Because it’s not like me not to be writing. So if I’m not, and I haven’t been, I need to stop telling myself I just don’t feel like it and I have nothing to say.
Oh no. I have something to say. I just don’t want to sift through it and say it.
How badly do I not want to sift through it and say it? So badly that I’ve exhausted myself trying to hold it off. It’s like there’s barbarians at the gate and I’m pressed against a huge door trying desperately not to let them in.
I’m beat from the effort. Beat to the point where I’m nauseous and constantly swallowing the urge to be physically sick. Beat to the point of crawling into bed at three-thirty in the afternoon and begging God to please, please let me sleep. Let me escape. Let me wake up feeling better.
Most of the time I don’t sleep. I simply lay there, wiped out, beating myself up for having written nothing – again – that day.
Two days ago though, that changed. God granted me a nap. And when I awakened I knew immediately what I’d been running from and when it sunk in? I thought, Oh hell no. I don’t want to write about that! If I think I’m exhausted now, just wait until I undertake that little task!

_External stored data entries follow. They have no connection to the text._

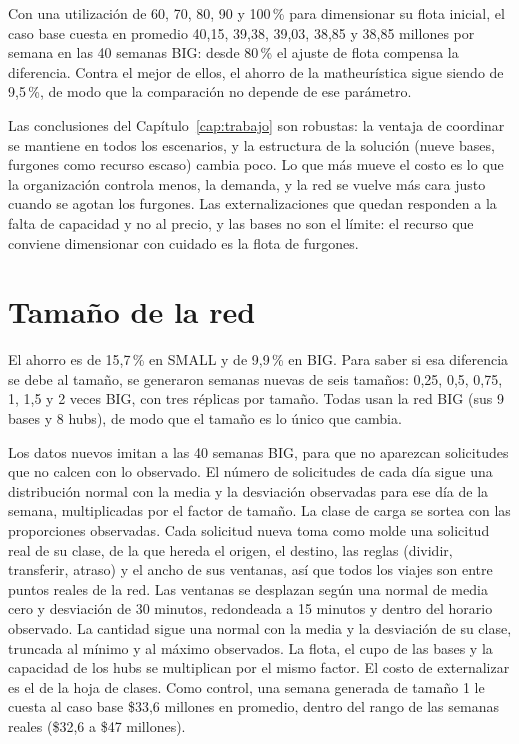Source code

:  Con una utilización de 60, 70, 80, 90 y 100\,\% para dimensionar su flota inicial, el caso base cuesta en promedio 40,15, 39,38, 39,03, 38,85 y 38,85 millones por semana en las 40 semanas BIG: desde 80\,\% el ajuste de flota compensa la diferencia. Contra el mejor de ellos, el ahorro de la matheurística sigue siendo de 9,5\,\%, de modo que la comparación no depende de ese parámetro.

 Las conclusiones del Capítulo~\ref{cap:trabajo} son robustas: la ventaja de coordinar se mantiene en todos los escenarios, y la estructura de la solución (nueve bases, furgones como recurso escaso) cambia poco. Lo que más mueve el costo es lo que la organización controla menos, la demanda, y la red se vuelve más cara justo cuando se agotan los furgones. Las externalizaciones que quedan responden a la falta de capacidad y no al precio, y las bases no son el límite: el recurso que conviene dimensionar con cuidado es la flota de furgones.

\section{Tamaño de la red}\label{sec:tamano}

El ahorro es de 15,7\,\% en SMALL y de 9,9\,\% en BIG. Para saber si esa diferencia se debe al tamaño, se generaron semanas nuevas de seis tamaños: 0,25, 0,5, 0,75, 1, 1,5 y 2 veces BIG, con tres réplicas por tamaño. Todas usan la red BIG (sus 9 bases y 8 hubs), de modo que el tamaño es lo único que cambia.

 Los datos nuevos imitan a las 40 semanas BIG, para que no aparezcan solicitudes que no calcen con lo observado. El número de solicitudes de cada día sigue una distribución normal con la media y la desviación observadas para ese día de la semana, multiplicadas por el factor de tamaño. La clase de carga se sortea con las proporciones observadas. Cada solicitud nueva toma como molde una solicitud real de su clase, de la que hereda el origen, el destino, las reglas (dividir, transferir, atraso) y el ancho de sus ventanas, así que todos los viajes son entre puntos reales de la red. Las ventanas se desplazan según una normal de media cero y desviación de 30 minutos, redondeada a 15 minutos y dentro del horario observado. La cantidad sigue una normal con la media y la desviación de su clase, truncada al mínimo y al máximo observados. La flota, el cupo de las bases y la capacidad de los hubs se multiplican por el mismo factor. El costo de externalizar es el de la hoja de clases. Como control, una semana generada de tamaño 1 le cuesta al caso base \$33,6 millones en promedio, dentro del rango de las semanas reales (\$32,6 a \$47 millones).


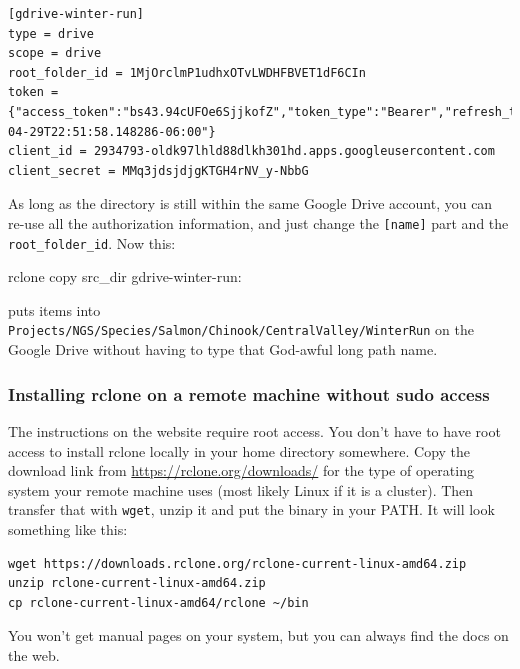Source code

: \documentclass[]{krantz}
\makeatletter
\newenvironment{Shaded}{\begin{snugshade}}{\end{snugshade}}
\newcommand{\ExtensionTok}[1]{#1}
\newcommand{\NormalTok}[1]{#1}
\newenvironment{kframe}{%
\medskip{}
\setlength{\fboxsep}{.8em}
 \def\at@end@of@kframe{}%
 \ifinner\ifhmode%
  \def\at@end@of@kframe{\end{minipage}}%
  \begin{minipage}{\columnwidth}%
 \fi\fi%
 \def\FrameCommand##1{\hskip\@totalleftmargin \hskip-\fboxsep
 \colorbox{shadecolor}{##1}\hskip-\fboxsep
     \hskip-\linewidth \hskip-\@totalleftmargin \hskip\columnwidth}%
 \MakeFramed {\advance\hsize-\width
   \@totalleftmargin\z@ \linewidth\hsize
   \@setminipage}}%
 {\par\unskip\endMakeFramed%
 \at@end@of@kframe}
\renewenvironment{Shaded}{\begin{kframe}}{\end{kframe}}
\makeatother
\begin{document}
\begin{verbatim}
[gdrive-winter-run]
type = drive
scope = drive
root_folder_id = 1MjOrclmP1udhxOTvLWDHFBVET1dF6CIn
token = {"access_token":"bs43.94cUFOe6SjjkofZ","token_type":"Bearer","refresh_token":"1/MrtfsRoXhgc","expiry":"2019-04-29T22:51:58.148286-06:00"}
client_id = 2934793-oldk97lhld88dlkh301hd.apps.googleusercontent.com
client_secret = MMq3jdsjdjgKTGH4rNV_y-NbbG
\end{verbatim}

As long as the directory is still within the same Google Drive account, you can re-use
all the authorization information, and just change the \texttt{{[}name{]}} part and the \texttt{root\_folder\_id}.
Now this:

\begin{Shaded}
\begin{Highlighting}[]
\ExtensionTok{rclone}\NormalTok{ copy src_dir gdrive-winter-run: }
\end{Highlighting}
\end{Shaded}

puts items into \texttt{Projects/NGS/Species/Salmon/Chinook/CentralValley/WinterRun} on the Google Drive
without having to type that God-awful long path name.

\hypertarget{installing-rclone-on-a-remote-machine-without-sudo-access}{%
\subsubsection{Installing rclone on a remote machine without sudo access}\label{installing-rclone-on-a-remote-machine-without-sudo-access}}

The instructions on the website require root access. You don't have to have root
access to install rclone locally in your home directory somewhere.
Copy the download link from \url{https://rclone.org/downloads/} for
the type of operating system your remote machine uses (most likely Linux if it is a cluster).
Then transfer that with \texttt{wget}, unzip it and put the binary in your PATH. It will look
something like this:

\begin{verbatim}
wget https://downloads.rclone.org/rclone-current-linux-amd64.zip
unzip rclone-current-linux-amd64.zip
cp rclone-current-linux-amd64/rclone ~/bin
\end{verbatim}

You won't get manual pages on your system, but you can always find the docs on the web.
\end{document}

The morning of my much needed, illuminating, yet disconcerting nap, I discovered a post my eldest had put on Facebook. It said something to the effect of, “No one ever asks me if I want to do anything. Not even my mother.”
Not even my mother.
Those words took my breath away when I read them, when I awakened to the realization that my son’s loneliness was the “thing” I was running from, and when I typed them here just now.
My son’s ceaseless, heartbreaking loneliness wrecks me daily. Washes over me like a wave of grief while I’m working, running errands, reading a book.
I spend as much time with him as I can, and my husband does, too. But it’s so hard and it makes me so angry. For him – Why does it have to be this way? At him – I can’t be your play date every day, dammit!
And the guilt. Oh the guilt. A wasted emotion, I know. But still.
The good news is that now that I know what I was running from, I’ve stopped running and fighting off the barbarians at the gate. They’re gone and it’s just me, knowing what needs to be written and hoping I can do it justice.